Drawing inspiration from CLARION and widespread media coverage of COVID-19-related vaccine hesitancy, we designed an interprofessional case competition for first-year professional students at the University of Texas Health Science Center at San Antonio (UT Health San Antonio). Volunteer teams of 4 students from at least 3 different educational programs were tasked with developing an impactful, interprofessional intervention to reduce vaccine hesitancy in south central Texas, ostensibly to obtain a contract from the regional public health department. A maximum budget of $650,000 was established to foster creativity and encourage teams to “think big.” The competition was completed in two phases: submission of a written proposal, followed by an oral presentation.
A panel of 6 judges developed and applied scoring rubrics during each phase, with competition winners determined via summation of written and oral scores. We evaluated this program using quantitative and qualitative methods.

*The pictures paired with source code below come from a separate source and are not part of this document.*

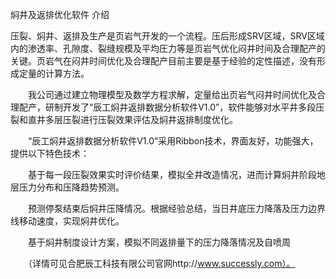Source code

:
焖井及返排优化软件
介绍

压裂、焖井、返排及生产是页岩气开发的一个流程。压后形成SRV区域，SRV区域内的渗透率、孔隙度、裂缝规模及平均圧力等是页岩气优化闷井时间及合理配产的关键。页岩气在闷井时间优化及合理配产目前主要是基于经验的定性描述，没有形成定量的计算方法。

　　我公司通过建立物理模型及数学方程求解，定量给出页岩气闷井时间优化及合理配产，研制开发了“辰工焖井返排数据分析软件V1.0”，软件能够对水平井多段压裂和直井多层压裂进行压裂效果评估及焖井返排制度优化。

　　“辰工焖井返排数据分析软件V1.0”采用Ribbon技术，界面友好，功能强大，提供以下特色技术：

　　基于每一段压裂效果实时评价结果，模拟全井改造情况，进而计算焖井阶段地层压力分布和压降趋势预测。

　　预测停泵结束后焖井压降情况。根据经验总结，当日井底压力降落及压力边界线移动速度，实现焖井优化。

　　基于焖井制度设计方案，模拟不同返排量下的压力降落情况及自喷周

　　（详情可见合肥辰工科技有限公司官网http://www.successly.com）。
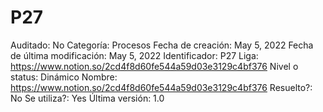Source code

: # P27

Auditado: No
Categoría: Procesos
Fecha de creación: May 5, 2022
Fecha de última modificación: May 5, 2022
Identificador: P27
Liga: https://www.notion.so/2cd4f8d60fe544a59d03e3129c4bf376 
Nivel o status: Dinámico
Nombre: https://www.notion.so/2cd4f8d60fe544a59d03e3129c4bf376 
Resuelto?: No
Se utiliza?: Yes
Última versión: 1.0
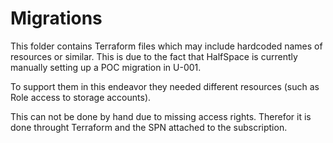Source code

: # Migrations

This folder contains Terraform files which may include hardcoded names of resources or similar.
This is due to the fact that HalfSpace is currently manually setting up a POC migration in U-001.

To support them in this endeavor they needed different resources (such as Role access to storage accounts).

This can not be done by hand due to missing access rights. Therefor it is done throught Terraform and the SPN attached to the subscription.
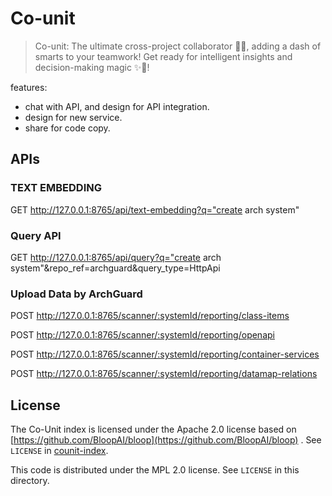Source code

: # Co-unit

> Co-unit: The ultimate cross-project collaborator 🤝🚀, adding a dash of smarts to your teamwork! Get ready for
> intelligent insights and decision-making magic ✨🧠!


features:

- chat with API, and design for API integration.
- design for new service.
- share for code copy.

## APIs

### TEXT EMBEDDING

GET http://127.0.0.1:8765/api/text-embedding?q="create arch system"

### Query API

GET http://127.0.0.1:8765/api/query?q="create arch system"&repo_ref=archguard&query_type=HttpApi

### Upload Data by ArchGuard

POST http://127.0.0.1:8765/scanner/:systemId/reporting/class-items

POST http://127.0.0.1:8765/scanner/:systemId/reporting/openapi

POST http://127.0.0.1:8765/scanner/:systemId/reporting/container-services

POST http://127.0.0.1:8765/scanner/:systemId/reporting/datamap-relations


## License

The Co-Unit index is licensed under the Apache 2.0 license based
on [https://github.com/BloopAI/bloop](https://github.com/BloopAI/bloop) . See `LICENSE`
in [counit-index](./counit-index).

This code is distributed under the MPL 2.0 license. See `LICENSE` in this directory.
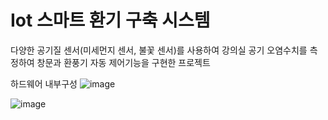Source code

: # Iot 스마트 환기 구축 시스템
다양한 공기질 센서(미세먼지 센서, 불꽃 센서)를 사용하여 강의실 공기 오염수치를 측정하여 창문과 환풍기 자동 제어기능을 구현한 프로젝트

하드웨어 내부구성
![image](https://github.com/jmjmff/IotpProject/assets/127866363/59ce8f69-17de-4b2c-9128-1fa571ab51b1)


![image](https://github.com/jmjmff/IotpProject/assets/127866363/85054ff3-0e4b-45c3-8c0e-d9e857591366)






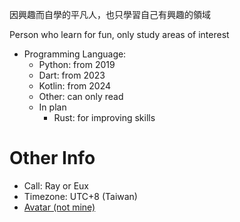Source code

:因興趣而自學的平凡人，也只學習自己有興趣的領域

Person who learn for fun, only study areas of interest

- Programming Language:
  - Python: from 2019
  - Dart: from 2023
  - Kotlin: from 2024
  - Other: can only read
  - In plan
    - Rust: for improving skills

# Other Info
- Call: Ray or Eux
- Timezone: UTC+8 (Taiwan)
- [Avatar (not mine)](https://www.pixiv.net/artworks/106459056)
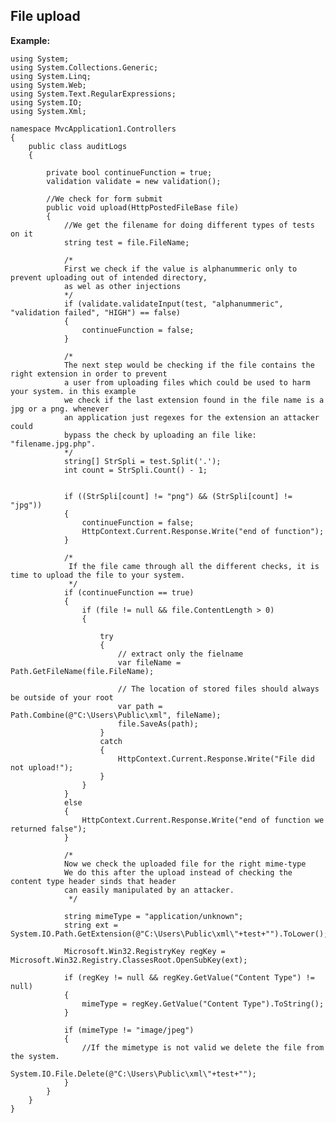 File upload
-------

**Example:**
	
	
	using System;
	using System.Collections.Generic;
	using System.Linq;
	using System.Web;
	using System.Text.RegularExpressions;
	using System.IO;
	using System.Xml;

	namespace MvcApplication1.Controllers
	{ 
		public class auditLogs
		{

			private bool continueFunction = true;
			validation validate = new validation();

			//We check for form submit
			public void upload(HttpPostedFileBase file)
			{
				//We get the filename for doing different types of tests on it
				string test = file.FileName;

				/*
				First we check if the value is alphanummeric only to prevent uploading out of intended directory, 
				as wel as other injections
				*/
				if (validate.validateInput(test, "alphanummeric", "validation failed", "HIGH") == false)
				{
					continueFunction = false;
				}

				/*
				The next step would be checking if the file contains the right extension in order to prevent
				a user from uploading files which could be used to harm your system. in this example 
				we check if the last extension found in the file name is a jpg or a png. whenever
				an application just regexes for the extension an attacker could
				bypass the check by uploading an file like: "filename.jpg.php".
				*/
				string[] StrSpli = test.Split('.');
				int count = StrSpli.Count() - 1;


				if ((StrSpli[count] != "png") && (StrSpli[count] != "jpg"))
				{
					continueFunction = false;
					HttpContext.Current.Response.Write("end of function");
				}

				/*
				 If the file came through all the different checks, it is time to upload the file to your system. 
				 */
				if (continueFunction == true)
				{
					if (file != null && file.ContentLength > 0)
					{

						try
						{
							// extract only the fielname
							var fileName = Path.GetFileName(file.FileName);

							// The location of stored files should always be outside of your root
							var path = Path.Combine(@"C:\Users\Public\xml", fileName);
							file.SaveAs(path);
						}
						catch
						{
							HttpContext.Current.Response.Write("File did not upload!");
						}
					}
				}
				else
				{
					HttpContext.Current.Response.Write("end of function we returned false");
				}

				/*
				Now we check the uploaded file for the right mime-type
				We do this after the upload instead of checking the content type header sinds that header 
				can easily manipulated by an attacker. 
				 */

				string mimeType = "application/unknown";
				string ext = System.IO.Path.GetExtension(@"C:\Users\Public\xml\"+test+"").ToLower();

				Microsoft.Win32.RegistryKey regKey = Microsoft.Win32.Registry.ClassesRoot.OpenSubKey(ext);

				if (regKey != null && regKey.GetValue("Content Type") != null)
				{
					mimeType = regKey.GetValue("Content Type").ToString();
				}

				if (mimeType != "image/jpeg") 
				{   
					//If the mimetype is not valid we delete the file from the system.
					System.IO.File.Delete(@"C:\Users\Public\xml\"+test+"");
				}
			}
		}
	}
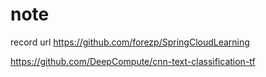 # note
record url 
https://github.com/forezp/SpringCloudLearning


https://github.com/DeepCompute/cnn-text-classification-tf
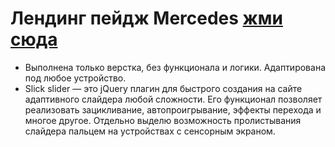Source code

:# Лендинг пейдж Mercedes [жми сюда](https://miroshairk.github.io/landing-page-Mercedes/)

- Выполнена только верстка, без функционала и логики. Адаптирована под любое устройство.
- Slick slider — это jQuery плагин для быстрого создания на сайте адаптивного слайдера любой сложности. Его функционал позволяет реализовать зацикливание, автопроигрывание, эффекты перехода и многое другое. Отдельно выделю возможность пролистывания слайдера пальцем на устройствах с сенсорным экраном.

Twenty-four students (6 teams) participated in our co-curricular IPE pilot case competition and all completed the evaluation. Participants represented all 5 schools at UT Health San Antonio and 9 different educational programs: Medicine (MD [n=9]), Dentistry (DDS [n=4]), Health Professions (OT [n=4], PA [n=2], SLP [n=1]), Nursing (BSN [n=1], DNP [n=1]), and Graduate Biomedical Sciences (PhD [n=2]). Most participants (88%) were female. Participants strongly agreed that the competition provided meaningful opportunities to develop targeted Interprofessional Education Collaborative (IPEC) sub-competencies: Values/Ethics (92%); Teams/Teamwork (88%); Roles/Responsibilities (88%); and Interprofessional Communication (63%). Most participants (88%) reported that the monetary prize was an extremely or quite motivating factor for participation. Thematic analysis of responses to the question “what did you like best?” yielded three themes: meeting other health professions students, interprofessional collaboration, and opportunities to think critically within a team.

This co-curricular IPE pilot case competition, offered entirely virtually, demonstrated value at UT Health San Antonio to advance interprofessional competency development. It warrants the exploration of mechanisms to offer it on a larger scale. Integration with the national CLARION competition offers a potential opportunity to achieve this goal.